Haven or Hell?

I read the gentle, but firm, reminder of Scandinave Spa’s no talking rule: “Welcome,” the sign read, “to our haven of silence.” Ah, what a relief! I was stealing a few hours away from the nonstop bonding of our family vacation.* I planned to get scalding hot, dunk in a cold plunge pool, and then wrap up in towels to read my mystery novel. Scald. Freeze. Read. Repeat – all in blessed tranquility. Trust me, it’s why Scandinavians are thin and don’t hate their children.

But I did speak aloud a couple times, “It’s so clean,” I whimpered to a perfectly maintained hosta. “It’s so tidy and smells of eucalyptus,” I practically wept to the lemon wheel floating in my water.

I have trouble keeping order and creating beauty in my life. My house is a constant, wailing metaphor for the unfocused mind.
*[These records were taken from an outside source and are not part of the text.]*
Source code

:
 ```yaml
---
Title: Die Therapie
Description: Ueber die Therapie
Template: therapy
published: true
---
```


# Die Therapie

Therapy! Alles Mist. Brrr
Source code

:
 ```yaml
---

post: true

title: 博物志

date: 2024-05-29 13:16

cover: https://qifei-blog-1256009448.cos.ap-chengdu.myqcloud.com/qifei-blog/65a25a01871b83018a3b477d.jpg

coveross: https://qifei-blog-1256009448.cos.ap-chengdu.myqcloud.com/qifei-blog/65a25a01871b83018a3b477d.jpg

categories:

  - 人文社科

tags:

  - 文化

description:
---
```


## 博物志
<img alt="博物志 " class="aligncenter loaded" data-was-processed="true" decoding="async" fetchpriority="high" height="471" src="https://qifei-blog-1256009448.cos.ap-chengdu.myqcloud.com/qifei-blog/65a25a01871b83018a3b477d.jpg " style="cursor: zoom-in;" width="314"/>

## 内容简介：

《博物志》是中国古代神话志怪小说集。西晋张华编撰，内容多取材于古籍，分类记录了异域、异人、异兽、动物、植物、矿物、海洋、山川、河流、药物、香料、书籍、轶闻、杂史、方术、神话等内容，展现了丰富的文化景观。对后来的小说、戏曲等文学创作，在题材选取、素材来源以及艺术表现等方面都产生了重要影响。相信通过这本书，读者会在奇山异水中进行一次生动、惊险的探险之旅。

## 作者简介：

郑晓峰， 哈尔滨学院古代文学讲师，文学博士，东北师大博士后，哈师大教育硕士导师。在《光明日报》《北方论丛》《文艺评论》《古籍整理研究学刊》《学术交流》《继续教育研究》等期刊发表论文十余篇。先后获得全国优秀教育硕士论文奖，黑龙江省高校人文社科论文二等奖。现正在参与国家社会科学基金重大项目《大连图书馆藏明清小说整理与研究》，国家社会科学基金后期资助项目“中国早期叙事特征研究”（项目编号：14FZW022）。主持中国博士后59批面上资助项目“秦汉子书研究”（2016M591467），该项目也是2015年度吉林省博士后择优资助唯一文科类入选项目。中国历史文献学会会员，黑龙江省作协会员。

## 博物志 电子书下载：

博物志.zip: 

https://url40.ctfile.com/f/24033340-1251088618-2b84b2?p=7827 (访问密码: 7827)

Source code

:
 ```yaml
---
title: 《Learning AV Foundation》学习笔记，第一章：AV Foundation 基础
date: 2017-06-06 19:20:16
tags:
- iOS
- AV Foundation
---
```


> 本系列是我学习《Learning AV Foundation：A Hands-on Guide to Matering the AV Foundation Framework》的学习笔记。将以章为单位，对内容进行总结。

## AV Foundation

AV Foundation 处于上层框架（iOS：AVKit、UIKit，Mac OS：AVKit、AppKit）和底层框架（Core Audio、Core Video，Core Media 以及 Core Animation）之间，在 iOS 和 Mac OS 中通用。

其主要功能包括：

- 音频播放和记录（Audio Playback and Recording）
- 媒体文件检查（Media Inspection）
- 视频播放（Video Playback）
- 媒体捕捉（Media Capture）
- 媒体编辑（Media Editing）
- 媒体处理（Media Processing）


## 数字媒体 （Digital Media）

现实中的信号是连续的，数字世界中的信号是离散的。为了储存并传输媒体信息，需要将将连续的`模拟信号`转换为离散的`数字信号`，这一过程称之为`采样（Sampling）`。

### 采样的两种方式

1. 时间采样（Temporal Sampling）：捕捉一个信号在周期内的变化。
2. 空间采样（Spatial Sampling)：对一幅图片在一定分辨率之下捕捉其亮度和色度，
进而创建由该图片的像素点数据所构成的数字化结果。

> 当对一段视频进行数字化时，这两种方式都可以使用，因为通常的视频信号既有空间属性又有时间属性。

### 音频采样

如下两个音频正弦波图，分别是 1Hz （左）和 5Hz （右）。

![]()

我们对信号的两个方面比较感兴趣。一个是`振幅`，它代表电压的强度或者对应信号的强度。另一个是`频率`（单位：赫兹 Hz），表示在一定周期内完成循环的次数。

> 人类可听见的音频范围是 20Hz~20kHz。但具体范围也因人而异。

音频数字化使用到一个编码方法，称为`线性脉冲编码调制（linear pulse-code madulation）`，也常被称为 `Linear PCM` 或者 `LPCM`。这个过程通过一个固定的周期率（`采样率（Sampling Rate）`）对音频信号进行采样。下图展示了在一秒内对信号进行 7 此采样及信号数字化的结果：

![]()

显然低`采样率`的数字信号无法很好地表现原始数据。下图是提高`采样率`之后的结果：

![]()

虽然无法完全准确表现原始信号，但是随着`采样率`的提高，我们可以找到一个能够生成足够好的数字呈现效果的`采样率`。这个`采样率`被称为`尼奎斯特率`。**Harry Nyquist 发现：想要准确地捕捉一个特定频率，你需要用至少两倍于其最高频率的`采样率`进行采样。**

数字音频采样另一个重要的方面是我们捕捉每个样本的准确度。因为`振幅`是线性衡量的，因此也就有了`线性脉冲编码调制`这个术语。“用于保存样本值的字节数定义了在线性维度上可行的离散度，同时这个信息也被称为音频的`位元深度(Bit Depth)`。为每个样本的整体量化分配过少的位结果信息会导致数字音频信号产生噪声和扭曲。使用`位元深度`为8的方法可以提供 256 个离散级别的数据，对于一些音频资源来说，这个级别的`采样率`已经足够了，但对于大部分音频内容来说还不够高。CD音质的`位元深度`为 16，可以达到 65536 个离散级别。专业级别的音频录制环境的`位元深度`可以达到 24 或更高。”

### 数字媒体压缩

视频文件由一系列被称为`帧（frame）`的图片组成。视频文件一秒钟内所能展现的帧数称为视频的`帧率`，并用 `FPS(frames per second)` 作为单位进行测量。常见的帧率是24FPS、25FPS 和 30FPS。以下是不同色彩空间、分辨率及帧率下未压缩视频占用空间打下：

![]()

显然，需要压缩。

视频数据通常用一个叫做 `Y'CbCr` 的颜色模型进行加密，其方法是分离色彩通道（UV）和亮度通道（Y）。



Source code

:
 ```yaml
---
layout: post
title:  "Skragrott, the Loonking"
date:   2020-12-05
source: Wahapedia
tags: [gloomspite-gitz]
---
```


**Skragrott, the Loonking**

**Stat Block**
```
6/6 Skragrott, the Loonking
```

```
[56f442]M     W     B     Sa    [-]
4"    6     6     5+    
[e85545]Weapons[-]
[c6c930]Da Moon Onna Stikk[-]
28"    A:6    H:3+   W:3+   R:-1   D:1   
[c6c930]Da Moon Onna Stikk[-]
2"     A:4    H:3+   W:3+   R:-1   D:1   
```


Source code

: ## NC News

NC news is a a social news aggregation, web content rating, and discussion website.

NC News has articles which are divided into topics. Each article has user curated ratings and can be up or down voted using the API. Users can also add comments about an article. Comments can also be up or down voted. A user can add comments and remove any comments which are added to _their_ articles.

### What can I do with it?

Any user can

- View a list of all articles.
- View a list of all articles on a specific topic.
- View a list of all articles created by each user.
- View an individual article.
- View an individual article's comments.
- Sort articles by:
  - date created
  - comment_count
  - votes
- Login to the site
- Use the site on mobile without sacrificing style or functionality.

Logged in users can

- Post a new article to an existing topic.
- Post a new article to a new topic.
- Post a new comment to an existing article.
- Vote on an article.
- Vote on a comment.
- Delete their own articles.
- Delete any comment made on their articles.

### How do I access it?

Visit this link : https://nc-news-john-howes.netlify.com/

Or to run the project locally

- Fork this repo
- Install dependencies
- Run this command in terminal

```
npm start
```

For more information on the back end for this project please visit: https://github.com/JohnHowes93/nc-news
When I try to flee inward to escape the toppling laundry cairn that is my living room, I crash into the Sanford and Son junkyard of my brain, complete with the requisite bellowing dog, Entropy.

I try to form little oases of beauty and intention in my home, but these days, they end up coated in dog hair (real dog, not the one from that scene in my brain). Okay, so clearly, I have some mental and domestic work to do. But – here comes the bright spot – I usually manage to get a meal on. The forethought and execution involved in coaxing ingredients into dishes is my way of giving shape to the day, and finding an orderly spot in my home/life.

This spicy kimchi slaw recently brought me much eating joy, and appeared in several iterations on our table over the course of a week. Though the Bon Appetit recipe is lovely as it is, it benefits from a grated apple, toasted peanuts and/or grilled tofu. Once I grated on some beets – fantastic – and also added slivered snap peas. And I used red radishes for more color than daikon provided. I left out the kimchi once, and went for lots of lime juice and sriracha.

So set yourself up with some serenity slaw, and stop glancing around at the chaos that threatens to flush you down a toilet of unopened mail, forlornly single socks, and aspirational books you will never read. Focus solely on the slaw. Fork, Crunch, Repeat. There…see? Now isn’t that a healthy, pretty little haven of order? All silent…save for the munching.

marykate

*Yes, I was back in Canada! I should write for their tourism board. My motto: “Canada! If there’s anywhere else to vacation, I don’t want to know about it!”